GOAL OF THE EXERCISE:
All of the listing below must be repeated word for word. Pictures are the only thing to omit.

SOURCE DATA:
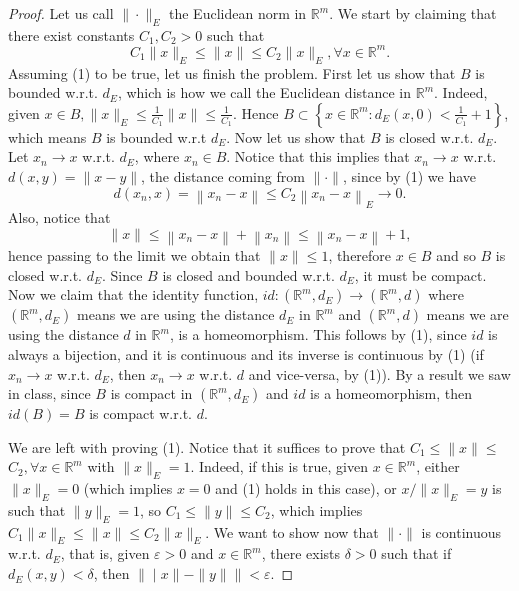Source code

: \documentclass{article}
\begin{document}
\begin{proof}
    Let us call $\|\cdot\|_E$ the Euclidean norm in $\mathbb{R}^m$. We start by claiming that there exist constants $C_1, C_2>0$ such that
$$
C_1\|x\|_E \leq\|x\| \leq C_2\|x\|_E, \forall x \in \mathbb{R}^m .
$$
Assuming (1) to be true, let us finish the problem. First let us show that $B$ is bounded w.r.t. $d_E$, which is how we call the Euclidean distance in $\mathbb{R}^m$. Indeed, given $x \in B,\|x\|_E \leq \frac{1}{C_1}\|x\| \leq \frac{1}{C_1}$. Hence $B \subset\left\{x \in \mathbb{R}^m: d_E(x, 0)<\frac{1}{C_1}+1\right\}$, which means $B$ is bounded w.r.t $d_E$.
Now let us show that $B$ is closed w.r.t. $d_E$. Let $x_n \rightarrow x$ w.r.t. $d_E$, where $x_n \in B$. Notice that this implies that $x_n \rightarrow x$ w.r.t. $d(x, y)=\|x-y\|$, the distance coming from $\|\cdot\|$, since by (1) we have
$$
d\left(x_n, x\right)=\left\|x_n-x\right\| \leq C_2\left\|x_n-x\right\|_E \rightarrow 0 .
$$
Also, notice that
$$
\|x\| \leq\left\|x_n-x\right\|+\left\|x_n\right\| \leq\left\|x_n-x\right\|+1,
$$
hence passing to the limit we obtain that $\|x\| \leq 1$, therefore $x \in B$ and so $B$ is closed w.r.t. $d_E$. Since $B$ is closed and bounded w.r.t. $d_E$, it must be compact. Now we claim that the identity function, $i d:\left(\mathbb{R}^m, d_E\right) \rightarrow\left(\mathbb{R}^m, d\right)$ where $\left(\mathbb{R}^m, d_E\right)$ means we are using the distance $d_E$ in $\mathbb{R}^m$ and $\left(\mathbb{R}^m, d\right)$ means we are using the distance $d$ in $\mathbb{R}^m$, is a homeomorphism. This follows by (1), since $i d$ is always a bijection, and it is continuous and its inverse is continuous by (1) (if $x_n \rightarrow x$ w.r.t. $d_E$, then $x_n \rightarrow x$ w.r.t. $d$ and vice-versa, by (1)). By a result we saw in class, since $B$ is compact in $\left(\mathbb{R}^m, d_E\right)$ and $i d$ is a homeomorphism, then $i d(B)=B$ is compact w.r.t. $d$.

We are left with proving (1). Notice that it suffices to prove that $C_1 \leq\|x\| \leq$ $C_2, \forall x \in \mathbb{R}^m$ with $\|x\|_E=1$. Indeed, if this is true, given $x \in \mathbb{R}^m$, either $\|x\|_E=0$ (which implies $x=0$ and (1) holds in this case), or $x /\|x\|_E=y$ is such that $\|y\|_E=1$, so $C_1 \leq\|y\| \leq C_2$, which implies $C_1\|x\|_E \leq\|x\| \leq C_2\|x\|_E$.
We want to show now that $\|\cdot\|$ is continuous w.r.t. $d_E$, that is, given $\varepsilon>0$ and $x \in \mathbb{R}^m$, there exists $\delta>0$ such that if $d_E(x, y)<\delta$, then $\|\mid x\|-\|y\| \|<\varepsilon$.


\end{proof}
\end{document}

ANSWER TO THIS TASK:
Source code

: \documentclass{article}
\begin{document}
\begin{proof}
    Let us call $\|\cdot\|_E$ the Euclidean norm in $\mathbb{R}^m$. We start by claiming that there exist constants $C_1, C_2>0$ such that
$$
C_1\|x\|_E \leq\|x\| \leq C_2\|x\|_E, \forall x \in \mathbb{R}^m .
$$
Assuming (1) to be true, let us finish the problem. First let us show that $B$ is bounded w.r.t. $d_E$, which is how we call the Euclidean distance in $\mathbb{R}^m$. Indeed, given $x \in B,\|x\|_E \leq \frac{1}{C_1}\|x\| \leq \frac{1}{C_1}$. Hence $B \subset\left\{x \in \mathbb{R}^m: d_E(x, 0)<\frac{1}{C_1}+1\right\}$, which means $B$ is bounded w.r.t $d_E$.
Now let us show that $B$ is closed w.r.t. $d_E$. Let $x_n \rightarrow x$ w.r.t. $d_E$, where $x_n \in B$. Notice that this implies that $x_n \rightarrow x$ w.r.t. $d(x, y)=\|x-y\|$, the distance coming from $\|\cdot\|$, since by (1) we have
$$
d\left(x_n, x\right)=\left\|x_n-x\right\| \leq C_2\left\|x_n-x\right\|_E \rightarrow 0 .
$$
Also, notice that
$$
\|x\| \leq\left\|x_n-x\right\|+\left\|x_n\right\| \leq\left\|x_n-x\right\|+1,
$$
hence passing to the limit we obtain that $\|x\| \leq 1$, therefore $x \in B$ and so $B$ is closed w.r.t. $d_E$. Since $B$ is closed and bounded w.r.t. $d_E$, it must be compact. Now we claim that the identity function, $i d:\left(\mathbb{R}^m, d_E\right) \rightarrow\left(\mathbb{R}^m, d\right)$ where $\left(\mathbb{R}^m, d_E\right)$ means we are using the distance $d_E$ in $\mathbb{R}^m$ and $\left(\mathbb{R}^m, d\right)$ means we are using the distance $d$ in $\mathbb{R}^m$, is a homeomorphism. This follows by (1), since $i d$ is always a bijection, and it is continuous and its inverse is continuous by (1) (if $x_n \rightarrow x$ w.r.t. $d_E$, then $x_n \rightarrow x$ w.r.t. $d$ and vice-versa, by (1)). By a result we saw in class, since $B$ is compact in $\left(\mathbb{R}^m, d_E\right)$ and $i d$ is a homeomorphism, then $i d(B)=B$ is compact w.r.t. $d$.

We are left with proving (1). Notice that it suffices to prove that $C_1 \leq\|x\| \leq$ $C_2, \forall x \in \mathbb{R}^m$ with $\|x\|_E=1$. Indeed, if this is true, given $x \in \mathbb{R}^m$, either $\|x\|_E=0$ (which implies $x=0$ and (1) holds in this case), or $x /\|x\|_E=y$ is such that $\|y\|_E=1$, so $C_1 \leq\|y\| \leq C_2$, which implies $C_1\|x\|_E \leq\|x\| \leq C_2\|x\|_E$.
We want to show now that $\|\cdot\|$ is continuous w.r.t. $d_E$, that is, given $\varepsilon>0$ and $x \in \mathbb{R}^m$, there exists $\delta>0$ such that if $d_E(x, y)<\delta$, then $\|\mid x\|-\|y\| \|<\varepsilon$.


\end{proof}
\end{document}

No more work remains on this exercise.